WORK INSTRUCTIONS.
Return, exactly and in full, the lines of the records below starting at the one with "Swaziland, Lesotho, Madagascar, Comoros, Mauritius" and ending at the one with "South America 12", and no other lines.

DATA EXTRACTS.
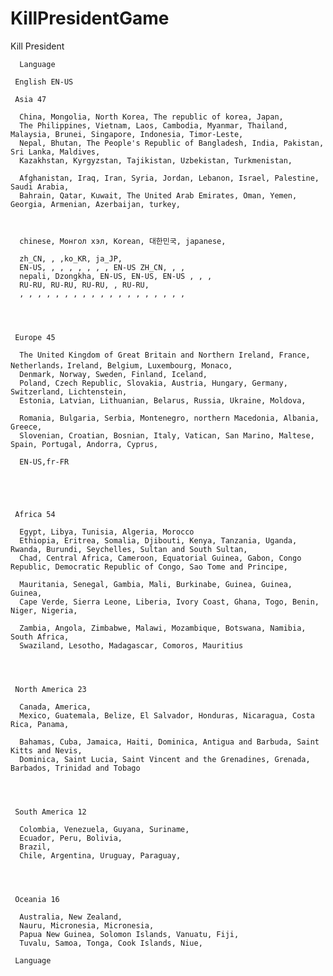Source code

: # KillPresidentGame
Kill President
  
      Language
     
     English EN-US 
     
     Asia 47

      China, Mongolia, North Korea, The republic of korea, Japan, 
      The Philippines, Vietnam, Laos, Cambodia, Myanmar, Thailand, Malaysia, Brunei, Singapore, Indonesia, Timor-Leste,
      Nepal, Bhutan, The People's Republic of Bangladesh, India, Pakistan, Sri Lanka, Maldives,
      Kazakhstan, Kyrgyzstan, Tajikistan, Uzbekistan, Turkmenistan,
      
      Afghanistan, Iraq, Iran, Syria, Jordan, Lebanon, Israel, Palestine, Saudi Arabia, 
      Bahrain, Qatar, Kuwait, The United Arab Emirates, Oman, Yemen, Georgia, Armenian, Azerbaijan, turkey,
      
      
      
      chinese, Монгол хэл, Korean, 대한민국, japanese,
      
      zh_CN, , ,ko_KR, ja_JP,
      EN-US, , , , , , , , EN-US ZH_CN, , ,
      nepali, Dzongkha, EN-US, EN-US, EN-US , , ,
      RU-RU, RU-RU, RU-RU, , RU-RU, 
      , , , , , , , , , , , , , , , , , , , 
      
      
      
      
     Europe 45
     
      The United Kingdom of Great Britain and Northern Ireland, France, Netherlands，Ireland, Belgium, Luxembourg, Monaco, 
      Denmark, Norway, Sweden, Finland, Iceland, 
      Poland, Czech Republic, Slovakia, Austria, Hungary, Germany, Switzerland, Lichtenstein,
      Estonia, Latvian, Lithuanian, Belarus, Russia, Ukraine, Moldova,
      
      Romania, Bulgaria, Serbia, Montenegro, northern Macedonia, Albania, Greece,
      Slovenian, Croatian, Bosnian, Italy, Vatican, San Marino, Maltese, Spain, Portugal, Andorra, Cyprus,
     
      EN-US,fr-FR
     
     
     
     
     
     Africa 54
     
      Egypt, Libya, Tunisia, Algeria, Morocco
      Ethiopia, Eritrea, Somalia, Djibouti, Kenya, Tanzania, Uganda, Rwanda, Burundi, Seychelles, Sultan and South Sultan,
      Chad, Central Africa, Cameroon, Equatorial Guinea, Gabon, Congo Republic, Democratic Republic of Congo, Sao Tome and Principe,
      
      Mauritania, Senegal, Gambia, Mali, Burkinabe, Guinea, Guinea, Guinea, 
      Cape Verde, Sierra Leone, Liberia, Ivory Coast, Ghana, Togo, Benin, Niger, Nigeria,
      
      Zambia, Angola, Zimbabwe, Malawi, Mozambique, Botswana, Namibia, South Africa, 
      Swaziland, Lesotho, Madagascar, Comoros, Mauritius
      
      
      
      
     North America 23
      
      Canada, America,
      Mexico, Guatemala, Belize, El Salvador, Honduras, Nicaragua, Costa Rica, Panama,
      
      Bahamas, Cuba, Jamaica, Haiti, Dominica, Antigua and Barbuda, Saint Kitts and Nevis, 
      Dominica, Saint Lucia, Saint Vincent and the Grenadines, Grenada, Barbados, Trinidad and Tobago
      
      
      
     
     South America 12
     
      Colombia, Venezuela, Guyana, Suriname,
      Ecuador, Peru, Bolivia,
      Brazil,
      Chile, Argentina, Uruguay, Paraguay,
      
      
      
     
     Oceania 16
      
      Australia, New Zealand,
      Nauru, Micronesia, Micronesia,
      Papua New Guinea, Solomon Islands, Vanuatu, Fiji,
      Tuvalu, Samoa, Tonga, Cook Islands, Niue,
      
     Language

SOLUTION FOR THIS PROBLEM.
      Swaziland, Lesotho, Madagascar, Comoros, Mauritius
      
      
      
      
     North America 23
      
      Canada, America,
      Mexico, Guatemala, Belize, El Salvador, Honduras, Nicaragua, Costa Rica, Panama,
      
      Bahamas, Cuba, Jamaica, Haiti, Dominica, Antigua and Barbuda, Saint Kitts and Nevis, 
      Dominica, Saint Lucia, Saint Vincent and the Grenadines, Grenada, Barbados, Trinidad and Tobago
      
      
      
     
     South America 12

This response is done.